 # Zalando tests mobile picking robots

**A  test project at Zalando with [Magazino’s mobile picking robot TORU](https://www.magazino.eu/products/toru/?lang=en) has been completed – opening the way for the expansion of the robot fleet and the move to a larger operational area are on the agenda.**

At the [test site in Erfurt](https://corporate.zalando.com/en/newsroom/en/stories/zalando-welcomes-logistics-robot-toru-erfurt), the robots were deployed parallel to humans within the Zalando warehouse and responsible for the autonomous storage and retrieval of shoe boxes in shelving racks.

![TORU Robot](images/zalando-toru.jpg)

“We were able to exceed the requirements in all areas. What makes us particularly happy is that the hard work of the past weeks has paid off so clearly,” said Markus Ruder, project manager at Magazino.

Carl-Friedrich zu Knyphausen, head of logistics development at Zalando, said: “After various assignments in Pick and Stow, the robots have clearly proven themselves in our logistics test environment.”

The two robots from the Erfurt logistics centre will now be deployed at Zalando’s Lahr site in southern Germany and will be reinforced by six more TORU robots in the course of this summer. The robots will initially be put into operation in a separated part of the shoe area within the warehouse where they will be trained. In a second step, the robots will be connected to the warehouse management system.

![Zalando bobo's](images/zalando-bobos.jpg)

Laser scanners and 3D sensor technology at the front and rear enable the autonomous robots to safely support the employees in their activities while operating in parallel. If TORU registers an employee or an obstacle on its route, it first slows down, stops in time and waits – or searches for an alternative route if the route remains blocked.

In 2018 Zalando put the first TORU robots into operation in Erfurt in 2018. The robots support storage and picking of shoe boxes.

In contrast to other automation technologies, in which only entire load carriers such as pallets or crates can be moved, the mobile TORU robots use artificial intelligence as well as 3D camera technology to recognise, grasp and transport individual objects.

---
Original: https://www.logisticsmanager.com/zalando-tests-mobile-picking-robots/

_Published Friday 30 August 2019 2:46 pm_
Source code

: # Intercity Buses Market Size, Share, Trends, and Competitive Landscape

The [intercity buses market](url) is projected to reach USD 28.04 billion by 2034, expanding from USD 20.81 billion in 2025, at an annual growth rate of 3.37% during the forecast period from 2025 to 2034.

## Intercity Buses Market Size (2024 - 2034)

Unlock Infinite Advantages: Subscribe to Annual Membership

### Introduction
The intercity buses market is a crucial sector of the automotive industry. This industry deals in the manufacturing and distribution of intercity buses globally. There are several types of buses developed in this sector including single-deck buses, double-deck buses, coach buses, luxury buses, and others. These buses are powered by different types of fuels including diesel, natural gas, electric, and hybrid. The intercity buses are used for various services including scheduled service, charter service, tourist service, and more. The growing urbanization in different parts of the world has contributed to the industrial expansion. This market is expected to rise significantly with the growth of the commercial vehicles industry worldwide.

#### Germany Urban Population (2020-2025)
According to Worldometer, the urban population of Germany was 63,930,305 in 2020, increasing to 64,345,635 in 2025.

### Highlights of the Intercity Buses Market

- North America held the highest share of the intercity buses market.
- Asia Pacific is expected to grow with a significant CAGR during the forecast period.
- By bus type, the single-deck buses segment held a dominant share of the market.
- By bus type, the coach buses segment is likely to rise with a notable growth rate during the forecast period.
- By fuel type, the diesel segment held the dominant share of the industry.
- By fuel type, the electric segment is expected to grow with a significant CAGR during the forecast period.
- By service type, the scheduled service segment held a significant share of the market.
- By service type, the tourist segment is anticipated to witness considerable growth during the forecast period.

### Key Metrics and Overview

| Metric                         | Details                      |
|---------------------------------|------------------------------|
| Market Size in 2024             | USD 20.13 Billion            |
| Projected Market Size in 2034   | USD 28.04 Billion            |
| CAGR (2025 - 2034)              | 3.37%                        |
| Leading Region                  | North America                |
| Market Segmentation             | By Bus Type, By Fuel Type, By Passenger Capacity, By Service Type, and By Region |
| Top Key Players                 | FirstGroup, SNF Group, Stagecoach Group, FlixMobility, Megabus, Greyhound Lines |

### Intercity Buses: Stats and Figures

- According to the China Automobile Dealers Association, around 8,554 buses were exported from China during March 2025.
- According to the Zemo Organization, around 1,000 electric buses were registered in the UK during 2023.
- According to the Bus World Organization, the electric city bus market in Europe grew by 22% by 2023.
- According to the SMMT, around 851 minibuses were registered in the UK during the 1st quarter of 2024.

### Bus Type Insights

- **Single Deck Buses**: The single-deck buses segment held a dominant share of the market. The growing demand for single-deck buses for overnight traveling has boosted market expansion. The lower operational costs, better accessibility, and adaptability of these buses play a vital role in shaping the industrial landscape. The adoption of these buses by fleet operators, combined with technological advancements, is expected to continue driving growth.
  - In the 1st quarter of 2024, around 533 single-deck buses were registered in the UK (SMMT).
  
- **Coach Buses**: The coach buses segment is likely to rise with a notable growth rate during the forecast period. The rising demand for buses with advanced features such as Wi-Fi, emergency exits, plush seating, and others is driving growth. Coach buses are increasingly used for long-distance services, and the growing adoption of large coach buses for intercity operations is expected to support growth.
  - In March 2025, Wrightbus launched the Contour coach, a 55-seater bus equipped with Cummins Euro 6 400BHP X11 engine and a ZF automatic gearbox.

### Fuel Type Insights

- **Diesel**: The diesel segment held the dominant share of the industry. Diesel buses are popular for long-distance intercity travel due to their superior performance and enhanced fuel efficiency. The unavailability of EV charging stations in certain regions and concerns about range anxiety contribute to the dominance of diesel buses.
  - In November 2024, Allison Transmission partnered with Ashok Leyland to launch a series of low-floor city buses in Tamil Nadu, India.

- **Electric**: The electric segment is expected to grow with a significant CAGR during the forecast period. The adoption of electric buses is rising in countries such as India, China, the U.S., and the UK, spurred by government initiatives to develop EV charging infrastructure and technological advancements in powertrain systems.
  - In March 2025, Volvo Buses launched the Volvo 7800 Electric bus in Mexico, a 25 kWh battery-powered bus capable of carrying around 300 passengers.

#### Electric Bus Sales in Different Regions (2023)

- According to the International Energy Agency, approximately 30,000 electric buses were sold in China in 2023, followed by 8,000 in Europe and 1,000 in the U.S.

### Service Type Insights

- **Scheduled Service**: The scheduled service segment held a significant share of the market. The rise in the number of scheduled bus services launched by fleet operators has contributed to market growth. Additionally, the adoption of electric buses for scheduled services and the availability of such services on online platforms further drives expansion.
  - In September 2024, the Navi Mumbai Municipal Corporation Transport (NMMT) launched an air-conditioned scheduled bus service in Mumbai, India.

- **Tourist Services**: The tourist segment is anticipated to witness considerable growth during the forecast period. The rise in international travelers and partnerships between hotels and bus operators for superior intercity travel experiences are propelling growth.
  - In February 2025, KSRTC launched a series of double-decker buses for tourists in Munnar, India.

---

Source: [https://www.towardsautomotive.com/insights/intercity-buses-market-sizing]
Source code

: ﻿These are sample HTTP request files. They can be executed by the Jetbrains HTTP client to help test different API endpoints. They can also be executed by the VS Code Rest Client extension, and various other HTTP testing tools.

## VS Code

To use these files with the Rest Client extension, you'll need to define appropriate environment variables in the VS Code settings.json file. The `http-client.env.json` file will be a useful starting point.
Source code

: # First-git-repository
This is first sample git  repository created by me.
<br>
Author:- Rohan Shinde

# Your instructions
Working from the material above, retype it in its entirety without change.

# Result of the exercise
 # Zalando tests mobile picking robots

**A  test project at Zalando with [Magazino’s mobile picking robot TORU](https://www.magazino.eu/products/toru/?lang=en) has been completed – opening the way for the expansion of the robot fleet and the move to a larger operational area are on the agenda.**

At the [test site in Erfurt](https://corporate.zalando.com/en/newsroom/en/stories/zalando-welcomes-logistics-robot-toru-erfurt), the robots were deployed parallel to humans within the Zalando warehouse and responsible for the autonomous storage and retrieval of shoe boxes in shelving racks.

![TORU Robot](images/zalando-toru.jpg)

“We were able to exceed the requirements in all areas. What makes us particularly happy is that the hard work of the past weeks has paid off so clearly,” said Markus Ruder, project manager at Magazino.

Carl-Friedrich zu Knyphausen, head of logistics development at Zalando, said: “After various assignments in Pick and Stow, the robots have clearly proven themselves in our logistics test environment.”

The two robots from the Erfurt logistics centre will now be deployed at Zalando’s Lahr site in southern Germany and will be reinforced by six more TORU robots in the course of this summer. The robots will initially be put into operation in a separated part of the shoe area within the warehouse where they will be trained. In a second step, the robots will be connected to the warehouse management system.

![Zalando bobo's](images/zalando-bobos.jpg)

Laser scanners and 3D sensor technology at the front and rear enable the autonomous robots to safely support the employees in their activities while operating in parallel. If TORU registers an employee or an obstacle on its route, it first slows down, stops in time and waits – or searches for an alternative route if the route remains blocked.

In 2018 Zalando put the first TORU robots into operation in Erfurt in 2018. The robots support storage and picking of shoe boxes.

In contrast to other automation technologies, in which only entire load carriers such as pallets or crates can be moved, the mobile TORU robots use artificial intelligence as well as 3D camera technology to recognise, grasp and transport individual objects.

---
Original: https://www.logisticsmanager.com/zalando-tests-mobile-picking-robots/

_Published Friday 30 August 2019 2:46 pm_
Source code

: # Intercity Buses Market Size, Share, Trends, and Competitive Landscape

The [intercity buses market](url) is projected to reach USD 28.04 billion by 2034, expanding from USD 20.81 billion in 2025, at an annual growth rate of 3.37% during the forecast period from 2025 to 2034.

## Intercity Buses Market Size (2024 - 2034)

Unlock Infinite Advantages: Subscribe to Annual Membership

### Introduction
The intercity buses market is a crucial sector of the automotive industry. This industry deals in the manufacturing and distribution of intercity buses globally. There are several types of buses developed in this sector including single-deck buses, double-deck buses, coach buses, luxury buses, and others. These buses are powered by different types of fuels including diesel, natural gas, electric, and hybrid. The intercity buses are used for various services including scheduled service, charter service, tourist service, and more. The growing urbanization in different parts of the world has contributed to the industrial expansion. This market is expected to rise significantly with the growth of the commercial vehicles industry worldwide.

#### Germany Urban Population (2020-2025)
According to Worldometer, the urban population of Germany was 63,930,305 in 2020, increasing to 64,345,635 in 2025.

### Highlights of the Intercity Buses Market

- North America held the highest share of the intercity buses market.
- Asia Pacific is expected to grow with a significant CAGR during the forecast period.
- By bus type, the single-deck buses segment held a dominant share of the market.
- By bus type, the coach buses segment is likely to rise with a notable growth rate during the forecast period.
- By fuel type, the diesel segment held the dominant share of the industry.
- By fuel type, the electric segment is expected to grow with a significant CAGR during the forecast period.
- By service type, the scheduled service segment held a significant share of the market.
- By service type, the tourist segment is anticipated to witness considerable growth during the forecast period.

### Key Metrics and Overview

| Metric                         | Details                      |
|---------------------------------|------------------------------|
| Market Size in 2024             | USD 20.13 Billion            |
| Projected Market Size in 2034   | USD 28.04 Billion            |
| CAGR (2025 - 2034)              | 3.37%                        |
| Leading Region                  | North America                |
| Market Segmentation             | By Bus Type, By Fuel Type, By Passenger Capacity, By Service Type, and By Region |
| Top Key Players                 | FirstGroup, SNF Group, Stagecoach Group, FlixMobility, Megabus, Greyhound Lines |

### Intercity Buses: Stats and Figures

- According to the China Automobile Dealers Association, around 8,554 buses were exported from China during March 2025.
- According to the Zemo Organization, around 1,000 electric buses were registered in the UK during 2023.
- According to the Bus World Organization, the electric city bus market in Europe grew by 22% by 2023.
- According to the SMMT, around 851 minibuses were registered in the UK during the 1st quarter of 2024.

### Bus Type Insights

- **Single Deck Buses**: The single-deck buses segment held a dominant share of the market. The growing demand for single-deck buses for overnight traveling has boosted market expansion. The lower operational costs, better accessibility, and adaptability of these buses play a vital role in shaping the industrial landscape. The adoption of these buses by fleet operators, combined with technological advancements, is expected to continue driving growth.
  - In the 1st quarter of 2024, around 533 single-deck buses were registered in the UK (SMMT).
  
- **Coach Buses**: The coach buses segment is likely to rise with a notable growth rate during the forecast period. The rising demand for buses with advanced features such as Wi-Fi, emergency exits, plush seating, and others is driving growth. Coach buses are increasingly used for long-distance services, and the growing adoption of large coach buses for intercity operations is expected to support growth.
  - In March 2025, Wrightbus launched the Contour coach, a 55-seater bus equipped with Cummins Euro 6 400BHP X11 engine and a ZF automatic gearbox.

### Fuel Type Insights

- **Diesel**: The diesel segment held the dominant share of the industry. Diesel buses are popular for long-distance intercity travel due to their superior performance and enhanced fuel efficiency. The unavailability of EV charging stations in certain regions and concerns about range anxiety contribute to the dominance of diesel buses.
  - In November 2024, Allison Transmission partnered with Ashok Leyland to launch a series of low-floor city buses in Tamil Nadu, India.

- **Electric**: The electric segment is expected to grow with a significant CAGR during the forecast period. The adoption of electric buses is rising in countries such as India, China, the U.S., and the UK, spurred by government initiatives to develop EV charging infrastructure and technological advancements in powertrain systems.
  - In March 2025, Volvo Buses launched the Volvo 7800 Electric bus in Mexico, a 25 kWh battery-powered bus capable of carrying around 300 passengers.

#### Electric Bus Sales in Different Regions (2023)

- According to the International Energy Agency, approximately 30,000 electric buses were sold in China in 2023, followed by 8,000 in Europe and 1,000 in the U.S.

### Service Type Insights

- **Scheduled Service**: The scheduled service segment held a significant share of the market. The rise in the number of scheduled bus services launched by fleet operators has contributed to market growth. Additionally, the adoption of electric buses for scheduled services and the availability of such services on online platforms further drives expansion.
  - In September 2024, the Navi Mumbai Municipal Corporation Transport (NMMT) launched an air-conditioned scheduled bus service in Mumbai, India.

- **Tourist Services**: The tourist segment is anticipated to witness considerable growth during the forecast period. The rise in international travelers and partnerships between hotels and bus operators for superior intercity travel experiences are propelling growth.
  - In February 2025, KSRTC launched a series of double-decker buses for tourists in Munnar, India.

---

Source: [https://www.towardsautomotive.com/insights/intercity-buses-market-sizing]
Source code

: ﻿These are sample HTTP request files. They can be executed by the Jetbrains HTTP client to help test different API endpoints. They can also be executed by the VS Code Rest Client extension, and various other HTTP testing tools.

## VS Code

To use these files with the Rest Client extension, you'll need to define appropriate environment variables in the VS Code settings.json file. The `http-client.env.json` file will be a useful starting point.
Source code

: # First-git-repository
This is first sample git  repository created by me.
<br>
Author:- Rohan Shinde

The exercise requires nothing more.